A Fire for Cold Hearts

by Charles R. Swindoll

Scriptures: Deuteronomy 8:11-14; Matthew 24:12; Revelation 2:4-5

It happened in a large, seventy-five-year-old stone house on the west side of Houston. A massive stairway led up to several bedrooms. The den down below was done in rough-hewn boards with soft leather chairs and a couple of matching sofas. The wet bar had been converted into a small library, including a shelf of tape recordings and a multiple-speaker sound system. The ideal place to spend a weekend . . . unfortunately, my wife and I were there just for the evening.

The smell of char-broiled T-bones drifted through the rooms. The ladies laughed in the kitchen as they fussed around with ranch-style baked beans, a variety of salads, and homemade pies. Everybody knew everybody.

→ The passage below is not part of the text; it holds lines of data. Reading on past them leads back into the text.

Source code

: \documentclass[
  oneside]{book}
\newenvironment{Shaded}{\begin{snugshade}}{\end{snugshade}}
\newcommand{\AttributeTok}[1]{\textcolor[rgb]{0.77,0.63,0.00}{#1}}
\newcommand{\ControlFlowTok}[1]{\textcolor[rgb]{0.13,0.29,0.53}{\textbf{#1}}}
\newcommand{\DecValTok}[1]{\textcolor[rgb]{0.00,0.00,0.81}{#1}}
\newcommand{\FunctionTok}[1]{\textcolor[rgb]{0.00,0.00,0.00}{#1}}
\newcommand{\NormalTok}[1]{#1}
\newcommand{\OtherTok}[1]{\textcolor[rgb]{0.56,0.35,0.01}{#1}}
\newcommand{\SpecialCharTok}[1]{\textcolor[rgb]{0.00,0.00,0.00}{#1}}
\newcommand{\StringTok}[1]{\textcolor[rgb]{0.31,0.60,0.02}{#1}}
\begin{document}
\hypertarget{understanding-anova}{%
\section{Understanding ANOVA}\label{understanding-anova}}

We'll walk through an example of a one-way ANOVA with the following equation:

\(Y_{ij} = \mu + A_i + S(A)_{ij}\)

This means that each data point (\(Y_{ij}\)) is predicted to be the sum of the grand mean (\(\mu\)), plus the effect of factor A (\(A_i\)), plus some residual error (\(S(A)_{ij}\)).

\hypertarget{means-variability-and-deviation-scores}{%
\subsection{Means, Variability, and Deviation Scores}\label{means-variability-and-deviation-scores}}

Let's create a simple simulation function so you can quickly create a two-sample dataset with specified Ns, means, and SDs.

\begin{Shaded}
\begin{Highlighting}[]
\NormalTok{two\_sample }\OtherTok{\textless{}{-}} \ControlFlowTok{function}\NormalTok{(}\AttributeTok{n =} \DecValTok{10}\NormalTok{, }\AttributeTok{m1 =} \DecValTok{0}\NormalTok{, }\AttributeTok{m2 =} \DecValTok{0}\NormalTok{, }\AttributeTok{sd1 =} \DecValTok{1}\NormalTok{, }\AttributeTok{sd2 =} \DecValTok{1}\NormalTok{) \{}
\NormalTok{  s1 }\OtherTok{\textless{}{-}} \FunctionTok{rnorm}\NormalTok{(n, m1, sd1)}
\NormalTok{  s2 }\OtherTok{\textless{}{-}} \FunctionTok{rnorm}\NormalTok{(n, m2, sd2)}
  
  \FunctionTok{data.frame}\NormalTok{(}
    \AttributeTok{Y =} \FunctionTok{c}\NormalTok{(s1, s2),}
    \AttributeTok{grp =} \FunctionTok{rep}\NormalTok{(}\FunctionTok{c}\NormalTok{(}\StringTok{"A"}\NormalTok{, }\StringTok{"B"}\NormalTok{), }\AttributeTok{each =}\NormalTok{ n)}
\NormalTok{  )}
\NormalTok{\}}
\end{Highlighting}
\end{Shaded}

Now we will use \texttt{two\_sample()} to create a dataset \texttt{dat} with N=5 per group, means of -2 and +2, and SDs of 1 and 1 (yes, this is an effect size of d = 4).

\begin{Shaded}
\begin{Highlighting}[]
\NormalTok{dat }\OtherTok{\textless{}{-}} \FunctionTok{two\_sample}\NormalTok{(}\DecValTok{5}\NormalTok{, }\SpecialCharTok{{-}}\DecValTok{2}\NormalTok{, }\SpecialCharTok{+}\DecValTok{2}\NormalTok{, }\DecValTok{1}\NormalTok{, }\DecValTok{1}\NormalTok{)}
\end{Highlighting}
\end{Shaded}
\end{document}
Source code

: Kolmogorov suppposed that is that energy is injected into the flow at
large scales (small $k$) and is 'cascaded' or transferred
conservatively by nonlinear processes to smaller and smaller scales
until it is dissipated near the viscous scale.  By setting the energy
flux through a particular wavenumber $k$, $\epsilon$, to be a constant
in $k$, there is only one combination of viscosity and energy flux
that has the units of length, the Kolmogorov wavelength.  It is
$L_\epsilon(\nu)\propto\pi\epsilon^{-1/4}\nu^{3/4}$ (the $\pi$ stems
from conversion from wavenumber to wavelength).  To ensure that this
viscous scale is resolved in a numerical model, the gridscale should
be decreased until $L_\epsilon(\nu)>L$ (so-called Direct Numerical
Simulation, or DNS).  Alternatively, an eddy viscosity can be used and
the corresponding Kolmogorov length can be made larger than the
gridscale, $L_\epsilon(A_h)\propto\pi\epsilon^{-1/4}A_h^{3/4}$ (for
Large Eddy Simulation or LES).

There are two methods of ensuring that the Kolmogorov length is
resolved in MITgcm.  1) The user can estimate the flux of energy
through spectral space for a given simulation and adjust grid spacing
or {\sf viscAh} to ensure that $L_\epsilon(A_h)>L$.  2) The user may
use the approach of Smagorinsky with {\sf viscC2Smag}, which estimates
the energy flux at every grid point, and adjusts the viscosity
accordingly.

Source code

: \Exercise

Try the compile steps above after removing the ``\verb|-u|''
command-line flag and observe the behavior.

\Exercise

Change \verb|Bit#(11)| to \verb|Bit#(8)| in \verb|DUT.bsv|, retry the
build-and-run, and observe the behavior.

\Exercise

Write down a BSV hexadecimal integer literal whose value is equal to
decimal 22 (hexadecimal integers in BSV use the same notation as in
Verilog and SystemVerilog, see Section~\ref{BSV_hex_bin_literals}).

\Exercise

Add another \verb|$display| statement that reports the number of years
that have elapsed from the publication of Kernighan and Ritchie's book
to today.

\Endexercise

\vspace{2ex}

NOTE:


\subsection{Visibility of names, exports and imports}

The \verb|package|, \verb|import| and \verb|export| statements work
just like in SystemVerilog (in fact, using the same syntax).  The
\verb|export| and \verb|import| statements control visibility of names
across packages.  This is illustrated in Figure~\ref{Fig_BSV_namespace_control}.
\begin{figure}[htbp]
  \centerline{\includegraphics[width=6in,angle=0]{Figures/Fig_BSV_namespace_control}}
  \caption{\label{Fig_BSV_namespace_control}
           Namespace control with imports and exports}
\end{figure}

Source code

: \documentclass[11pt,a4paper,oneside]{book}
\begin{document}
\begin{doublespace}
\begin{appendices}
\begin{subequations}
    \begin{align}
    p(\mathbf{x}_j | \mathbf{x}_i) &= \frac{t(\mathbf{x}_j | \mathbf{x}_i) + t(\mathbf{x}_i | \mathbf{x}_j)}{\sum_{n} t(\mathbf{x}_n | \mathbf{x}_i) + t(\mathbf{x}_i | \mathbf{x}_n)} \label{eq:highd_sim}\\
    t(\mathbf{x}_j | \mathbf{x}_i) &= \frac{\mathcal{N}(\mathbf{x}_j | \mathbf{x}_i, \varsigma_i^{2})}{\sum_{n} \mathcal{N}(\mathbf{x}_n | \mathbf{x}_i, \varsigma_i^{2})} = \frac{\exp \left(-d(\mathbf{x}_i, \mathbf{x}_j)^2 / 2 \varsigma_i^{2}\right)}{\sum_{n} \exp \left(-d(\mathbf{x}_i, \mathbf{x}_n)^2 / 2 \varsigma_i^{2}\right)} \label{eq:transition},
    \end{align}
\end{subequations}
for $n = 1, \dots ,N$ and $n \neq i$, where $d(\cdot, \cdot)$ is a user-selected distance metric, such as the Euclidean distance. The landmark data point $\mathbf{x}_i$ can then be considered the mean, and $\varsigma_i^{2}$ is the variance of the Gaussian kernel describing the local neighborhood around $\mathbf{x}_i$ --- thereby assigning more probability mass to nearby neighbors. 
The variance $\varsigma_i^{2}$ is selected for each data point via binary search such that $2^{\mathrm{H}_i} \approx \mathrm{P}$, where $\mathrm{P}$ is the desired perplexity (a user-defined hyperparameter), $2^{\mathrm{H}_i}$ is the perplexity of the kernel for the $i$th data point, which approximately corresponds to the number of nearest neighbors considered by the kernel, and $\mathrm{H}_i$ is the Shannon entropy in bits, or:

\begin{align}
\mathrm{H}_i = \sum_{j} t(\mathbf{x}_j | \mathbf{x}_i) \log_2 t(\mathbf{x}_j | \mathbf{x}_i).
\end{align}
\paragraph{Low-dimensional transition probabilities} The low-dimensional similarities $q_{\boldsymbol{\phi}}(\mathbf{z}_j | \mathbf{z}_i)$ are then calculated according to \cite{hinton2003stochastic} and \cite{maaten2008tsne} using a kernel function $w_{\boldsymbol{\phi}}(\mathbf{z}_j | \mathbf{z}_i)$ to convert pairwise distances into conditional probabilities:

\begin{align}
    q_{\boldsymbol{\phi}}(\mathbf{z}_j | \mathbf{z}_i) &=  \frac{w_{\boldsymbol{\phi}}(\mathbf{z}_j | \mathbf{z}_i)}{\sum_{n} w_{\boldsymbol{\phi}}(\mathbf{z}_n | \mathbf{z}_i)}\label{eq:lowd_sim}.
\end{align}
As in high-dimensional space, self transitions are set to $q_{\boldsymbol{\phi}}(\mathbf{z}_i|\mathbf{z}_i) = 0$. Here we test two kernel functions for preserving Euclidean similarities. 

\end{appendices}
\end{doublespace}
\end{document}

An easy, relaxing atmosphere made you want to kick off your shoes and run your fingers over the thick, black hair of the sleeping Labrador retriever sprawled across the hearth of a crackling fireplace.

The host, a lifelong Christian friend, leaned his broad shoulders against the mantle as he told of the bass that got away last week. While the guys chided him loudly for exaggerating (“it had to weigh ten to twelve pounds!”), my eyes ran a horizontal path across the carved message on the mantle. The room was too dark to read what it said from where I sat. I was intrigued and strangely drawn from my overstuffed chair to get a closer look.

I ran my fingers along the outline of each letter as my lips silently formed the words:

IF YOUR HEART IS COLD
MY FIRE CANNOT WARM IT.

“Hmmmm,” I thought, “how true.”

Fireplaces don’t warm hearts. Neither does fine furniture nor a four-car garage nor a full stomach nor a job with a six-figure salary. No, a cold heart can be warmed only by the fire of the living God.

I settled back down, stayed quiet, and mused over those thoughts. I even prayed as I stared into the fire:

“Lord, keep my heart warm. Stop me when I rev my motor and get to moving too fast toward stuff I think will make me happy. Guard me from this stupid tendency to substitute things for You.”

The dinner bell broke the spell. I stood up with all the men and we strolled toward the patio. I took a quick glance to remind myself of the words on the mantle one more time. The logs were now burned down to embers, and in the glow I remembered:

IF YOUR HEART IS COLD
MY FIRE CANNOT WARM IT.

I thanked God for His fire that has never burned down.

That memorable scenario happened over twenty years ago. My heart has, since then, occasionally cooled off. Today, however, it is warm because He never left me when I was cold.

Lord, keep my heart warm. Guard me from the tendency to choose things over You.